Quizás está todo dicho sobre Shakespeare, genio en el resultado, maestro en la forma y universal en el fondo, en la exposición de los motivos que mueven a sus personajes y crean sus historias. El ansia de poder es una de esas motivaciones, un anhelo que no entiende de justicia ni de derechos, sino de soberbia y juego sucio, capaz de todo, de lo que sea y como sea, sin respeto alguno por la dignidad y la integridad humana.

Desde hace semanas, cada tarde en el Teatro Español, se abre el telón y a la par que cae la noche, con las luces débiles y todo en penumbra, aparece un personaje envidioso, un aspirante a monarca receloso de todo y de todos desde hace casi cuatro siglos. Un personaje que nos produce repulsión por sus andares de maleante, su mirada retorcida y nunca a los ojos, sus proposiciones sin escrúpulos y su lenguaje ácido e irrespetuoso con todo y todos cuantos le rodean. Y mientras Ricardo III se cree que lo puede todo en el reino de Inglaterra a pesar del temor y rechazo que provoca en los suyos con su endeble caminar y su agrio lenguaje, Juan Diego se hace dueño y señor de un patio de butacas a rebosar que cae rendido ante su interpretación.

Su actuación sí que cuenta con el absolutismo que quisiera para sí Ricardo III, las dos horas de función son un recital de maestría por su parte. No hay quiebro, ironía, matiz, miedo, exceso, capricho o escondite del personaje creado por Shakespeare que se le escape al actor sevillano. Todo lo contrario, él lo desnuda y lo hace realidad en un continuum que arrastra consigo al montaje técnico y actoral de estos “Sueños y visiones del Rey Ricardo III”. La magia de su trabajo hace que lo que podría restarle brillantez no lo logre, como es una escenografía que parece no ser tal al quedarse reducida tan solo a unos juegos de luces y proyecciones entre oscuridades; o el correcto recitar, aunque sin brillo maestro, del resto del reparto, a pesar del silente potencial en bruto pidiendo más de las grandes Terele Pávez,  Asunción Balaguer y Ana Torrent. Sin embargo, esto no resta ni pesa sobre Juan Diego, sino que hace más evidente los méritos de su protagonismo y la genialidad de su interpretación.
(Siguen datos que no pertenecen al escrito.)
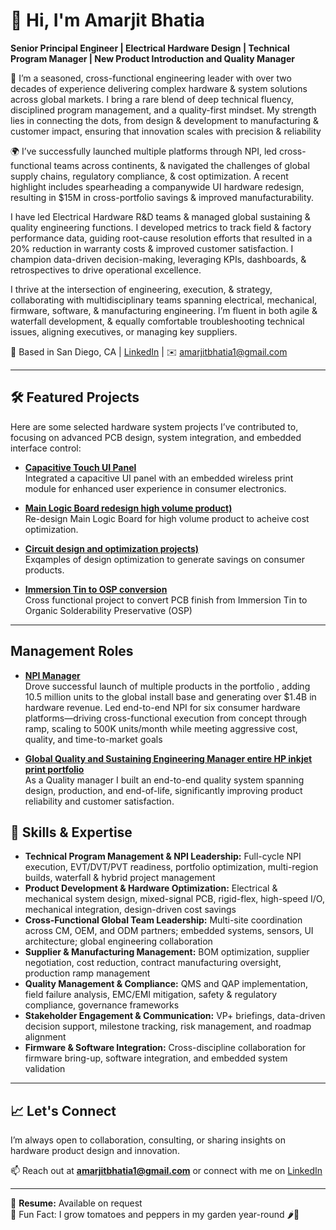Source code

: # 👋 Hi, I'm Amarjit Bhatia

**Senior Principal Engineer | Electrical Hardware Design | Technical Program Manager | New Product Introduction and Quality Manager**

🔧 I’m a seasoned, cross-functional engineering leader with over two decades of experience delivering complex hardware & system solutions across global markets. I bring a rare blend of deep technical fluency, disciplined program management, and a quality-first mindset. My strength lies in connecting the dots, from design & development to manufacturing & customer impact, ensuring that innovation scales with precision & reliability

🌍 I’ve successfully launched multiple platforms through NPI, led cross-functional teams across continents, & navigated the challenges of global supply chains, regulatory compliance, & cost optimization. A recent highlight includes spearheading a companywide UI hardware redesign, resulting in $15M in cross-portfolio savings & improved manufacturability.

I have led Electrical Hardware R&D teams & managed global sustaining & quality engineering functions. 
I developed metrics to track field & factory performance data, guiding root-cause resolution efforts that resulted in a 20% reduction in warranty costs & improved customer satisfaction. I champion data-driven decision-making, leveraging KPIs, dashboards, & retrospectives to drive operational excellence.

I thrive at the intersection of engineering, execution, & strategy, collaborating with multidisciplinary teams spanning electrical, mechanical, firmware, software, & manufacturing engineering. I’m fluent in both agile & waterfall development, & equally comfortable troubleshooting technical issues, aligning executives, or managing key suppliers. 

📍 Based in San Diego, CA | [LinkedIn](https://www.linkedin.com/in/amarjit-bhatia-3627207/) | ✉️ amarjitbhatia1@gmail.com

---

## 🛠️ Featured Projects

Here are some selected hardware system projects I’ve contributed to, focusing on advanced PCB design, system integration, and embedded interface control:

- [**Capacitive Touch UI Panel**](https://github.com/amarjitbhatia/touchpanel-ui)  
  Integrated a capacitive UI panel with an embedded wireless print module for enhanced user experience in consumer electronics.
  
- [**Main Logic Board redesign high volume product)**](https://github.com/amarjitbhatia/Main-Logic_redesign)  
  Re-design Main Logic Board for high volume product to acheive cost optimization.
  
- [**Circuit design and optimization projects)**](https://github.com/amarjitbhatia/Circuit_optimization)  
  Exqamples of design optimization to generate savings on consumer products.
  
- [**Immersion Tin to OSP conversion**](https://github.com/amarjitbhatia/OSP_conversion)  
  Cross functional project to convert PCB finish from Immersion Tin to Organic Solderability Preservative (OSP) 


---
## Management Roles
- [**NPI Manager**](https://github.com/amarjitbhatia/NPI_management)  
  Drove successful launch of multiple products in the portfolio , adding 10.5 million units to the global install base and generating over $1.4B in hardware revenue.
 Led end-to-end NPI for six consumer hardware platforms—driving cross-functional execution from concept through ramp, scaling to 500K units/month while meeting aggressive cost, quality, and time-to-market goals

- [**Global Quality and Sustaining Engineering Manager entire HP inkjet print portfolio**](https://github.com/amarjitbhatia/Quality_System_management)  
  As a Quality manager I built an end-to-end quality system spanning design, production, and end-of-life, significantly improving product reliability and customer satisfaction.
  
## 🧰 Skills & Expertise

- **Technical Program Management & NPI Leadership:** Full-cycle NPI execution, EVT/DVT/PVT readiness, portfolio optimization, multi-region builds, waterfall & hybrid project management  
- **Product Development & Hardware Optimization:** Electrical & mechanical system design, mixed-signal PCB, rigid-flex, high-speed I/O, mechanical integration, design-driven cost savings  
- **Cross-Functional Global Team Leadership:** Multi-site coordination across CM, OEM, and ODM partners; embedded systems, sensors, UI architecture; global engineering collaboration  
- **Supplier & Manufacturing Management:** BOM optimization, supplier negotiation, cost reduction, contract manufacturing oversight, production ramp management  
- **Quality Management & Compliance:** QMS and QAP implementation, field failure analysis, EMC/EMI mitigation, safety & regulatory compliance, governance frameworks  
- **Stakeholder Engagement & Communication:** VP+ briefings, data-driven decision support, milestone tracking, risk management, and roadmap alignment  
- **Firmware & Software Integration:** Cross-discipline collaboration for firmware bring-up, software integration, and embedded system validation  

---

## 📈 Let's Connect

I’m always open to collaboration, consulting, or sharing insights on hardware product design and innovation.

📫 Reach out at **amarjitbhatia1@gmail.com** or connect with me on [LinkedIn](https://www.linkedin.com/in/amarjit-bhatia-3627207/)

---

📄 **Resume:** Available on request  
🌱 Fun Fact: I grow tomatoes and peppers in my garden year-round 🌶️🍅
El pasado 14 de diciembre al acabar la función, con todos los espectadores  en pie aplaudiendo a Juan Diego por su derroche y su 72 cumpleaños él tuvo unas palabras que de manera aproximada recuerdo así: “Hoy ha sido uno de esos días en que los que hemos estado sobre las tablas hemos sentido la magia maravillosa del teatro, cuando escenario y patio de butacas se funden todo en uno, y este lugar se llena de una energía tremenda y especial bajo la quedamos unidos actores y espectadores. Hoy es de esos días en que esa profesión merece realmente la pena, en que se ve el valor de la cultura, a pesar de los tiempos que vivimos en donde esta es tan pisoteada y maltratada por los que nos gobiernan.”

Shakespeare escribió una obra que recoge con deslumbradora naturalidad lo despiadado que puede llegar a ser el hombre, ver a Juan Diego en el escenario del Teatro Español representando a Ricardo III es una buena manera de tomar conciencia sobre lo bárbaro que puede llegar a ser un hombre en el mal, así como de reflexionar sobre su grandeza cuando se propone compartir y ofrecer sus cualidades y capacidades.

«Sueños y visiones del rey Ricardo III», hasta el 28 de diciembre en el Teatro Español (Madrid).